Return, from the lines below, each one that includes the word "unit".

[Dataset excerpts]
----

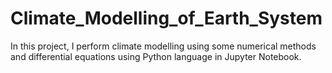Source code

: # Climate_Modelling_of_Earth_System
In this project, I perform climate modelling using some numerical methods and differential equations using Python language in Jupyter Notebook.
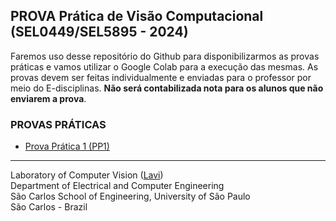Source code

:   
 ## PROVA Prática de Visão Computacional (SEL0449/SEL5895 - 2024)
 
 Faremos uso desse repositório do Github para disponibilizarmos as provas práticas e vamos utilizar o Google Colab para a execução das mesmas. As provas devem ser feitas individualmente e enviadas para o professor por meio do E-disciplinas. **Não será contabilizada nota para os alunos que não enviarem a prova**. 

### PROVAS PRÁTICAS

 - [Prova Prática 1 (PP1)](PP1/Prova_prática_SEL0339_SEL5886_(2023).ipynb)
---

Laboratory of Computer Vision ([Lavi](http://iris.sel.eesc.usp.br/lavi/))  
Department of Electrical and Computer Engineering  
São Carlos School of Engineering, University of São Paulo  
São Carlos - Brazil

----

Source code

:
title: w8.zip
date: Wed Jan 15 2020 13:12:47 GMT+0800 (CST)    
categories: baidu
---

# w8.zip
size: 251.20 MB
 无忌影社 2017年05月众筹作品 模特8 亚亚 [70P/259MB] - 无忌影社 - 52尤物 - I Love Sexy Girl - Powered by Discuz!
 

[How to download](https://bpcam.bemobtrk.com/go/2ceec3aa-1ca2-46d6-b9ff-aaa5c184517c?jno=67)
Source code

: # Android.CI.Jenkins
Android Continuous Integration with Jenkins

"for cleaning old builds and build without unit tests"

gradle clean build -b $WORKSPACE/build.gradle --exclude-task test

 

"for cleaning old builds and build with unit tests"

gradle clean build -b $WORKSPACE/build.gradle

----

EXERCISE RESULT:
"for cleaning old builds and build without unit tests"
"for cleaning old builds and build with unit tests"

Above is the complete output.